Internally, OverlayFS operates by combining two directories called layers: a lower layer and an upper layer. The lower layer is typically read-only and contains the base files and directories. The upper layer is writable and is where changes and new files are stored. When a file or directory is accessed, OverlayFS first checks the upper layer. If the file is present in the upper layer, it is used. If it is not found, the system looks in the lower layer. This way, the upper layer effectively overlays the lower layer.

When a file in the lower layer is modified, OverlayFS does not alter the lower layer directly. Instead, it copies the file to the upper layer, where the changes are then made. This process is known as "copy-up." Subsequent access to this file will read from the modified version in the upper layer. Similarly, when a file is deleted, it is not removed from the lower layer. Instead, a character file is created in the upper layer, indicating that the file should be considered deleted.

This approach provides several advantages. It allows for the preservation of the original data in the lower layer while maintaining a complete view of the filesystem that includes modifications and additions. It also enables efficient use of storage, as only modified and new files consume space in the writable upper layer. Furthermore, OverlayFS simplifies the rollback of changes and updates, as the lower layer can remain untouched and intact.

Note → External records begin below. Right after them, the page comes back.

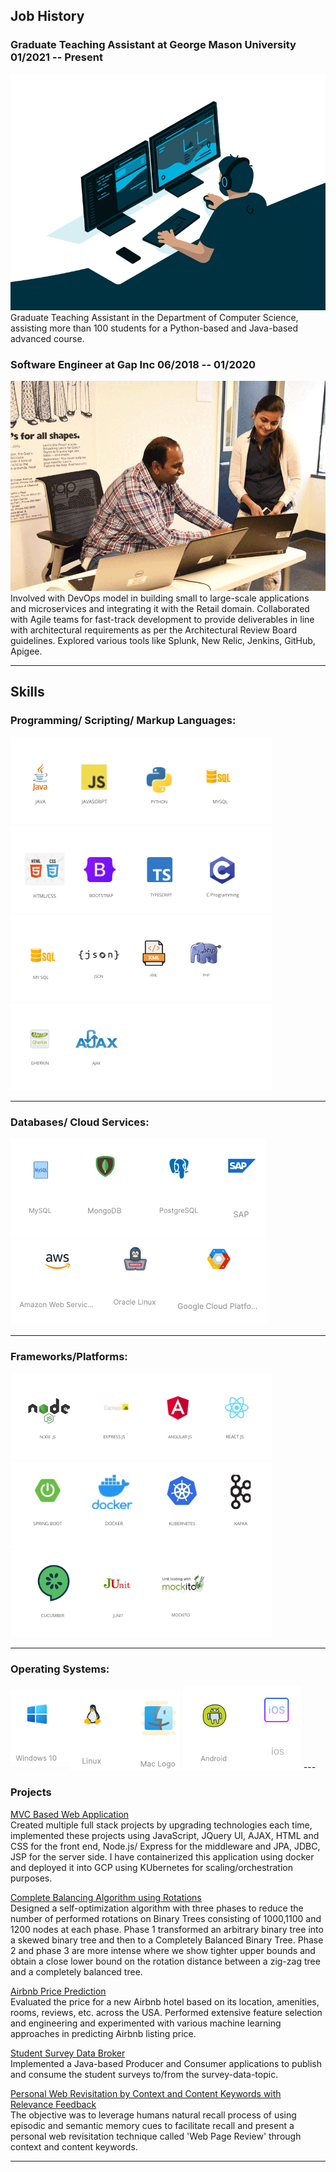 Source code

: ## Job History
### Graduate Teaching Assistant at George Mason University 01/2021 -- Present
<img src="images/gta.gif?raw=true"/>
Graduate Teaching Assistant in the Department of Computer Science, assisting more than 100 students for a Python-based and Java-based advanced course.
 
### Software Engineer at Gap Inc 06/2018 -- 01/2020
<img src="images/gap.gif?raw=true"/>
Involved with DevOps model in building small to large-scale applications and microservices and integrating it with the Retail domain. Collaborated with Agile teams for fast-track development to provide deliverables in line with architectural requirements as per the Architectural Review Board guidelines. Explored various tools like Splunk, New Relic, Jenkins, GitHub, Apigee.


---
## Skills
### Programming/ Scripting/ Markup Languages:
<img src="images/p1.png?raw=true"/>
<img src="images/p2.png?raw=true"/>
<img src="images/p3.png?raw=true"/>
<img src="images/p4.png?raw=true"/>

---
### Databases/ Cloud Services:
<img src="images/db1.png?raw=true"/>
<img src="images/db2.png?raw=true"/>

---
### Frameworks/Platforms:
<img src="images/fm1.png?raw=true"/>
<img src="images/fm2.png?raw=true"/>
<img src="images/framework3.png?raw=true"/>

---
### Operating Systems:
<img src="images/os1.png?raw=true"/>
<img src="images/os2.png?raw=true"/>
---

### Projects 

[MVC Based Web Application](https://github.com/rachana07/MVC-Based-Web-Application)\
Created multiple full stack projects by upgrading technologies each time, implemented these projects using JavaScript, JQuery UI, AJAX, HTML and CSS for the front end, Node.js/ Express for the middleware and JPA, JDBC, JSP for the server side. I have containerized this application using docker and deployed it into GCP using KUbernetes for scaling/orchestration purposes.

[Complete Balancing Algorithm using Rotations](https://github.com/rachana07/Balancing-Tree-via-rotations)\
Designed a self-optimization algorithm with three phases to reduce the number of performed rotations on Binary Trees consisting of 1000,1100
and 1200 nodes at each phase. Phase 1 transformed an arbitrary binary tree into a skewed binary tree and then to a Completely Balanced Binary Tree. Phase 2 and phase 3 are more intense where we show tighter upper bounds and obtain a close lower bound on the rotation distance between a zig-zag tree and a completely balanced tree.

[Airbnb Price Prediction](https://github.com/rachana07/Airbnb-Price-Prediction)\
Evaluated the price for a new Airbnb hotel based on its location, amenities, rooms, reviews, etc. across the USA. Performed extensive feature selection and engineering and experimented with various machine learning approaches in predicting Airbnb listing price.

[Student Survey Data Broker](https://github.com/rachana07/Student-Survey-Data-Broker)\
Implemented a Java-based Producer and Consumer applications to publish and consume the student surveys to/from the survey-data-topic. 

[Personal Web Revisitation by Context and Content Keywords with Relevance Feedback](https://github.com/rachana07/Personal-Web-Revisitation)\
The objective was to leverage humans natural recall process of using episodic and semantic memory cues to facilitate recall and present a personal web revisitation technique called 'Web Page Review' through context and content keywords.



---
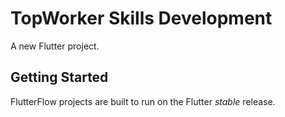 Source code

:# TopWorker Skills Development

A new Flutter project.

## Getting Started

FlutterFlow projects are built to run on the Flutter _stable_ release.
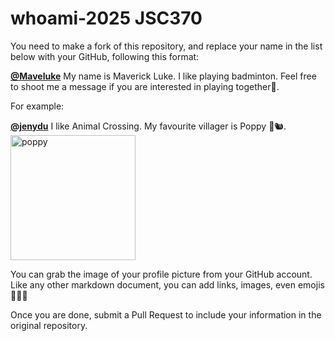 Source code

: # whoami-2025 JSC370
You need to make a fork of this repository, and replace your name in the list below with your GitHub, following this format:

[**@Maveluke**](https://github.com/Maveluke) My name is Maverick Luke. I like playing badminton. Feel free to shoot me a message if you are interested in playing together🏸.   

For example:

[**@jenydu**](https://github.com/jenydu) I like Animal Crossing. My favourite villager is Poppy 🍂🐿️. <img src="https://preview.redd.it/f79f0cv1o7j51.jpg?auto=webp&s=1e572edf80d0eba0c35c77c3c81231d9e626d366" alt="poppy" width="200px">

You can grab the image of your profile picture from your GitHub account. Like any other markdown document, you can add links, images, even emojis 🍋🍰🐸

Once you are done, submit a Pull Request to include your information in the original repository.
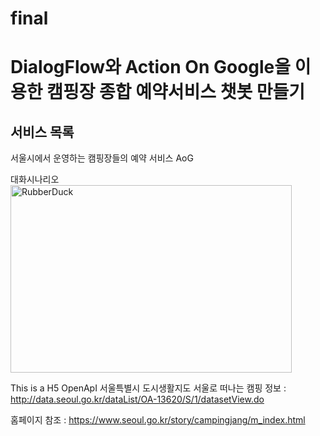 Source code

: # final

DialogFlow와 Action On Google을 이용한 캠핑장 종합 예약서비스 챗봇 만들기
==========================================================================

서비스 목록
------------
서울시에서 운영하는 캠핑장들의 예약 서비스 AoG


대화시나리오
<img src="C:\Users\최재원\Desktop\개인프로젝트\flowchart1.JPG" width="450px" height="300px" title="px(픽셀) 크기 설정" alt="RubberDuck"></img><br/>













This is a H5
OpenApI
서울특별시 도시생활지도 서울로 떠나는 캠핑 정보 : <http://data.seoul.go.kr/dataList/OA-13620/S/1/datasetView.do>

홈페이지 참조
: <https://www.seoul.go.kr/story/campingjang/m_index.html>

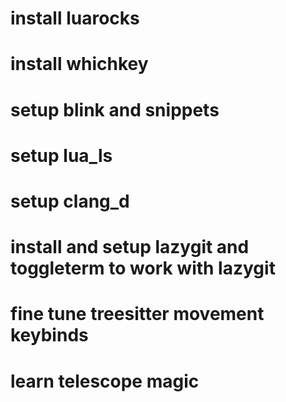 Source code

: # install luarocks
# install whichkey

# setup blink and snippets
# setup lua_ls 
# setup clang_d 

# install and setup lazygit and toggleterm to work with lazygit

# fine tune treesitter movement keybinds
# learn telescope magic
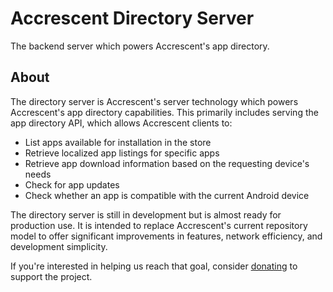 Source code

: <!--
Copyright 2024 Logan Magee

SPDX-License-Identifier: AGPL-3.0-only
-->

# Accrescent Directory Server

The backend server which powers Accrescent's app directory.

## About

The directory server is Accrescent's server technology which powers Accrescent's app directory
capabilities. This primarily includes serving the app directory API, which allows Accrescent clients
to:

- List apps available for installation in the store
- Retrieve localized app listings for specific apps
- Retrieve app download information based on the requesting device's needs
- Check for app updates
- Check whether an app is compatible with the current Android device

The directory server is still in development but is almost ready for production use. It is intended
to replace Accrescent's current repository model to offer significant improvements in features,
network efficiency, and development simplicity.

If you're interested in helping us reach that goal, consider [donating] to support the project.

[donating]: https://accrescent.app/donate
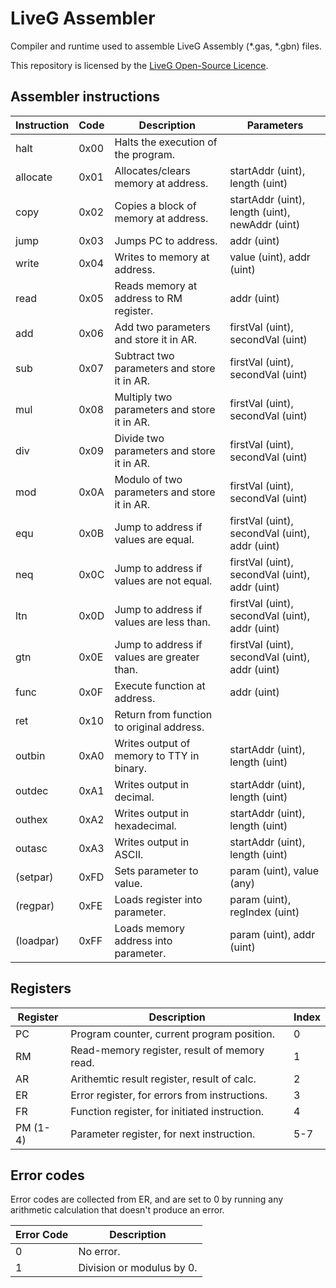 # LiveG Assembler
Compiler and runtime used to assemble LiveG Assembly (*.gas, *.gbn) files.

This repository is licensed by the [LiveG Open-Source Licence](https://github.com/LiveG-Development/Assembler/blob/master/LICENCE.md).

## Assembler instructions
| Instruction   | Code  | Description                                   | Parameters                                        |
|---------------|-------|-----------------------------------------------|---------------------------------------------------|
| halt          | 0x00  | Halts the execution of the program.           |                                                   |
| allocate      | 0x01  | Allocates/clears memory at address.           | startAddr (uint), length (uint)                   |
| copy          | 0x02  | Copies a block of memory at address.          | startAddr (uint), length (uint), newAddr (uint)   |
| jump          | 0x03  | Jumps PC to address.                          | addr (uint)                                       |
| write         | 0x04  | Writes to memory at address.                  | value (uint), addr (uint)                         |
| read          | 0x05  | Reads memory at address to RM register.       | addr (uint)                                       |
| add           | 0x06  | Add two parameters and store it in AR.        | firstVal (uint), secondVal (uint)                 |
| sub           | 0x07  | Subtract two parameters and store it in AR.   | firstVal (uint), secondVal (uint)                 |
| mul           | 0x08  | Multiply two parameters and store it in AR.   | firstVal (uint), secondVal (uint)                 |
| div           | 0x09  | Divide two parameters and store it in AR.     | firstVal (uint), secondVal (uint)                 |
| mod           | 0x0A  | Modulo of two parameters and store it in AR.  | firstVal (uint), secondVal (uint)                 |
| equ           | 0x0B  | Jump to address if values are equal.          | firstVal (uint), secondVal (uint), addr (uint)    |
| neq           | 0x0C  | Jump to address if values are not equal.      | firstVal (uint), secondVal (uint), addr (uint)    |
| ltn           | 0x0D  | Jump to address if values are less than.      | firstVal (uint), secondVal (uint), addr (uint)    |
| gtn           | 0x0E  | Jump to address if values are greater than.   | firstVal (uint), secondVal (uint), addr (uint)    |
| func          | 0x0F  | Execute function at address.                  | addr (uint)                                       |
| ret           | 0x10  | Return from function to original address.     |                                                   |
| outbin        | 0xA0  | Writes output of memory to TTY in binary.     | startAddr (uint), length (uint)                   |
| outdec        | 0xA1  | Writes output in decimal.                     | startAddr (uint), length (uint)                   |
| outhex        | 0xA2  | Writes output in hexadecimal.                 | startAddr (uint), length (uint)                   |
| outasc        | 0xA3  | Writes output in ASCII.                       | startAddr (uint), length (uint)                   |
| (setpar)      | 0xFD  | Sets parameter to value.                      | param (uint), value (any)                         |
| (regpar)      | 0xFE  | Loads register into parameter.                | param (uint), regIndex (uint)                     |
| (loadpar)     | 0xFF  | Loads memory address into parameter.          | param (uint), addr (uint)                         |

## Registers
| Register      | Description                                   | Index |
|---------------|-----------------------------------------------|-------|
| PC            | Program counter, current program position.    | 0     |
| RM            | Read-memory register, result of memory read.  | 1     |
| AR            | Arithemtic result register, result of calc.   | 2     |
| ER            | Error register, for errors from instructions. | 3     |
| FR            | Function register, for initiated instruction. | 4     |
| PM (1-4)      | Parameter register, for next instruction.     | 5-7   |

## Error codes
Error codes are collected from ER, and are set to 0 by running any arithmetic
calculation that doesn't produce an error.

| Error Code    | Description                                   |
|---------------|-----------------------------------------------|
| 0             | No error.                                     |
| 1             | Division or modulus by 0.                     |
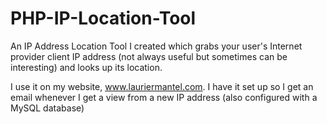 # PHP-IP-Location-Tool
An IP Address Location Tool I created which grabs your user's Internet provider client IP address 
(not always useful but sometimes can be interesting) and looks up its location.  

I use it on my website, www.lauriermantel.com.  I have it set up so I get an email whenever I get a view from a new IP address
(also configured with a MySQL database)
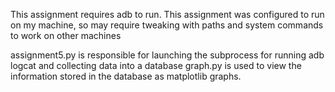 
This assignment requires adb to run.
This assignment was configured to run on my machine, so may require tweaking with paths and system commands to work on other machines

assignment5.py is responsible for launching the subprocess for running adb logcat and collecting data into a database
graph.py is used to view the information stored in the database as matplotlib graphs.



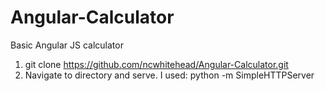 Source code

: # Angular-Calculator
Basic Angular JS calculator

1. git clone https://github.com/ncwhitehead/Angular-Calculator.git
2. Navigate to directory and serve. I used:
python -m SimpleHTTPServer
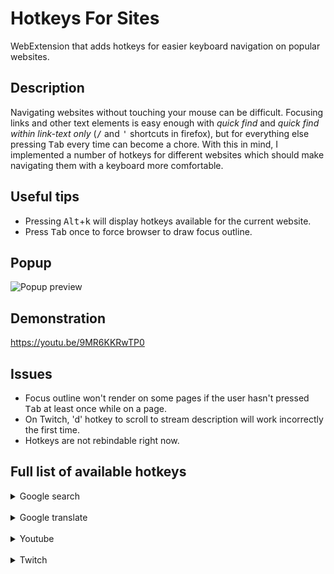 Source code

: # Hotkeys For Sites

WebExtension that adds hotkeys for easier keyboard navigation on popular websites.

## Description

Navigating websites without touching your mouse can be difficult. Focusing links and other text elements is easy enough with *quick find* and *quick find within link-text only* (<kbd>/</kbd> and <kbd>'</kbd> shortcuts in firefox), but for everything else pressing <kbd>Tab</kbd> every time can become a chore. With this in mind, I implemented a number of hotkeys for different websites which should make navigating them with a keyboard more comfortable.

## Useful tips

- Pressing <kbd>Alt</kbd>+<kbd>k</kbd> will display hotkeys available for the current website.
- Press <kbd>Tab</kbd> once to force browser to draw focus outline.

## Popup

![Popup preview](https://user-images.githubusercontent.com/33831256/204445402-21559bcb-7879-4de0-a006-10e476159da7.png)

## Demonstration

https://youtu.be/9MR6KKRwTP0

## Issues

- Focus outline won't render on some pages if the user hasn't pressed <kbd>Tab</kbd> at least once while on a page.
- On Twitch, 'd' hotkey to scroll to stream description will work incorrectly the first time.
- Hotkeys are not rebindable right now.

## Full list of available hotkeys

<details>
<summary>Google search</summary>

| Hotkey | Description |
| ------ | ----------- |
| **Navigation** |
| <kbd>a</kbd>  | Go to all search results |
| <kbd>i</kbd>  | Go to images |
| <kbd>v</kbd>  | Go to videos |
| <kbd>n</kbd>  | Go to news |
| **Search** |
| <kbd>l</kbd>  | Focus next search result |
| <kbd>j</kbd>  | Focus previous search result |
| <kbd>L</kbd> (<kbd>Shift</kbd>+<kbd>l</kbd>) | Go to next search page |
| <kbd>J</kbd> (<kbd>Shift</kbd>+<kbd>j</kbd>) | Go to previous search page |
| <kbd>o</kbd>  | Focus next related search |

</details>

<br>

<details>
<summary>Google translate</summary>

| Hotkey | Description |
| ------ | ----------- |
| **General** |
| <kbd>j</kbd>  | Focus translate-from box |
| <kbd>d</kbd>  | Show/hide definitions |
| <kbd>e</kbd>  | Show/hide examples |
| <kbd>t</kbd>  | Show/hide translations |

</details>

<br>

<details>
<summary>Youtube</summary>

| Hotkey | Description |
| ------ | ----------- |
| **General** |
| <kbd>e</kbd>  | Expand/Collapse guide sidebar |
| <kbd>o</kbd>  | Go to Home |
| <kbd>u</kbd>  | Go to Subscriptions |
| <kbd>U</kbd> (<kbd>Shift</kbd>+<kbd>u</kbd>) | Focus subscribed channels |
| **Video** |
| <kbd>s</kbd>  | Open settings |
| <kbd>q</kbd>  | Open quality settings |
| <kbd>;</kbd>  | Show progress bar |
| <kbd>d</kbd>  | Scroll to description/video |
| <kbd>r</kbd>  | Focus first related video |
| <kbd>n</kbd>  | Comment |
| **Playlist** |
| <kbd>[</kbd>  | Focus first video in playlist |
| <kbd>]</kbd>  | Focus last video in playlist |
| **Channel** |
| <kbd>h</kbd>  | Go to channel |
| <kbd>H</kbd> (<kbd>Shift</kbd>+<kbd>h</kbd>) | Go to channel (new tab) |
| <kbd>v</kbd>  | Go to channel videos |
| <kbd>p</kbd>  | Go to channel playlists |

</details>

<br>

<details>
<summary>Twitch</summary>

| Hotkey | Description |
| ------ | ----------- |
| **General** |
| <kbd>E</kbd> (<kbd>Shift</kbd>+<kbd>e</kbd>) | Expand/collapse left sidebar |
| <kbd>u</kbd>  | Focus followed channels |
| <kbd>r</kbd>  | Focus recommended channels |
| **Stream** |
| <kbd>s</kbd>  | Open settings |
| <kbd>q</kbd>  | Open quality settings |
| <kbd>o</kbd>  | Go to stream category |
| <kbd>d</kbd>  | Scroll to description/video |
| <kbd>h</kbd>  | Go to online/offline channel sections |
| **Chat** |
| <kbd>c</kbd>  | Focus chat box |
| <kbd>e</kbd>  | Expand/collapse chat |
| **Channel** |
| <kbd>v</kbd>  | Go to channel videos |
| <kbd>b</kbd>  | Go to channel schedule |

</details>
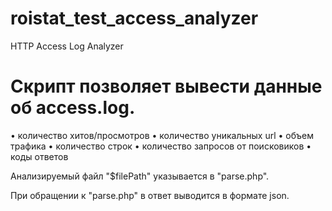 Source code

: # roistat_test_access_analyzer
HTTP Access Log Analyzer

# Скрипт позволяет вывести данные об access.log.
• количество хитов/просмотров
• количество уникальных url
• объем трафика
• количество строк
• количество запросов от поисковиков
• коды ответов

Анализируемый файл "$filePath" указывается в "parse.php".

При обращении к "parse.php" в ответ выводится в формате json. 
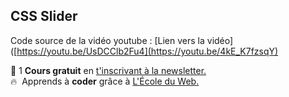 ## CSS Slider

Code source de la vidéo youtube : [Lien vers la vidéo]([https://youtu.be/UsDCClb2Fu4](https://youtu.be/4kE_K7fzsqY)

🚀 1 **Cours gratuit** en [t'inscrivant à la newsletter.](https://www.le-designer-du-web.com/news) <br>
🔥  &nbsp;Apprends à **coder** grâce à [L'École du Web.](https://www.ecole-du-web.net)

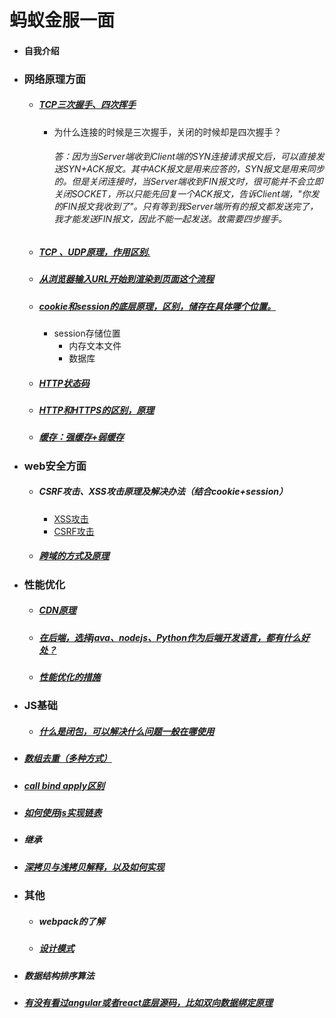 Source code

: # 蚂蚁金服一面
- #### 自我介绍

- ### 网络原理方面

  - ##### [TCP三次握手、四次挥手](https://baijiahao.baidu.com/s?id=1596016296668694374&wfr=spider&for=pc)

    - 为什么连接的时候是三次握手，关闭的时候却是四次握手？

      ###### 答：因为当Server端收到Client端的SYN连接请求报文后，可以直接发送SYN+ACK报文。其中ACK报文是用来应答的，SYN报文是用来同步的。但是关闭连接时，当Server端收到FIN报文时，很可能并不会立即关闭SOCKET，所以只能先回复一个ACK报文，告诉Client端，"你发的FIN报文我收到了"。只有等到我Server端所有的报文都发送完了，我才能发送FIN报文，因此不能一起发送。故需要四步握手。

  - ##### [TCP 、UDP原理，作用区别.](https://www.cnblogs.com/xiaomayizoe/p/5258754.html)

  - ##### [从浏览器输入URL开始到渲染到页面这个流程](https://www.cnblogs.com/KevinGeorge/p/10198505.html)

  - ##### [cookie和session的底层原理，区别，储存在具体哪个位置。](https://www.cnblogs.com/endlessdream/p/4699273.html)

    - session存储位置
      - 内存文本文件
      - 数据库

  - ##### [HTTP状态码](https://github.com/huyaocode/webKnowledge/blob/master/%E7%BD%91%E7%BB%9C/HTTP.md)

  - ##### [HTTP和HTTPS的区别，原理](https://www.cnblogs.com/wudaoyongchang/p/6253451.html)

  - ##### [缓存：强缓存+弱缓存](https://segmentfault.com/a/1190000008956069)

- ### web安全方面

  - ##### CSRF攻击、XSS攻击原理及解决办法（结合cookie+session）

    - [XSS攻击](https://www.jianshu.com/p/630363a28549)
    - [CSRF攻击](https://www.cnblogs.com/phpstudy2015-6/p/6771239.html)

  - ##### [跨域的方式及原理](https://segmentfault.com/a/1190000011145364)

- ### 性能优化

  - ##### [CDN原理](https://www.cnblogs.com/Ron-Zheng/p/webclientCdn.html)

  - ##### [在后端，选择java、nodejs、Python作为后端开发语言，都有什么好处？](https://blog.csdn.net/herobacking/article/details/82721242)

  - ##### [性能优化的措施](https://www.cnblogs.com/MarcoHan/p/5295398.html)

- ### JS基础

  - ##### [什么是闭包，可以解决什么问题一般在哪使用](https://www.cnblogs.com/171220-barney/p/8552370.html)


- ##### [数组去重（多种方式）](https://blog.csdn.net/qq_38989725/article/details/81006998)

- ##### [call  bind   apply区别](https://blog.csdn.net/wyyandyou_6/article/details/81488103)

- ##### [如何使用js实现链表](https://www.cnblogs.com/EganZhang/p/6594830.html)

- ##### 继承

- ##### [深拷贝与浅拷贝解释，以及如何实现](https://www.cnblogs.com/echolun/p/7889848.html)

- ### 其他

  - ##### webpack的了解

  - ##### [设计模式](https://www.cnblogs.com/yangguoe/p/8459312.html)


- ##### 数据结构排序算法

- ##### [有没有看过angular或者react底层源码，比如双向数据绑定原理](https://blog.csdn.net/momdiy/article/details/78856878)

We will practically see how OverlayFS is used to manage the layered nature of container images and their writable layers later section of this blog.

Now lets create and overlay file system by our selves. For this we have created a dummy folders and files structure as shown below.

We will use the following command to create the overlay layer.

mount -t overlay -o lowerdir=lower_layer/,upperdir=upper_layer/,\
workdir=temp_layer/ none overlay_layer/

By running the df -ah command you can see that our overlay_layer is running as none file system

Using tree command we can see the structure includes several key layers: lower_layer, overlay_layer, temp_layer, and upper_layer.

The lower_layer represents the base image in our scenario, containing the foundational files upon which other layers build. Inside the base_image directory, we have several files named PART1.txt through PART4.txt, as well as common.txt, second_instruction.txt, and third_instruction.txt. These files form the initial content that is common across multiple layers.

The overlay_layer also contains a base_image directory mirroring the lower_layer. This layer includes identical files (PART1.txt through PART4.txt, second_instruction.txt, and third_instruction.txt), indicating that the overlay layer starts as a copy of the lower layer.

The temp_layer contains a work directory, which serves as a temporary workspace for OverlayFS to manage the merging of the lower and upper layers. This workspace is crucial for operations that modify the file system, ensuring consistency and stability.

Finally, the upper_layer contains only one file, common.txt, which contains different content common.txt file than the lower layer. Overlay layer only tracked the upper_layer's common.txt file.

Now lets create a new file in overlay_layer folder. We can see that the newly created file is also inside the upper_layer folder.

Deleting the newly created file also deletes from the upper_layer folder.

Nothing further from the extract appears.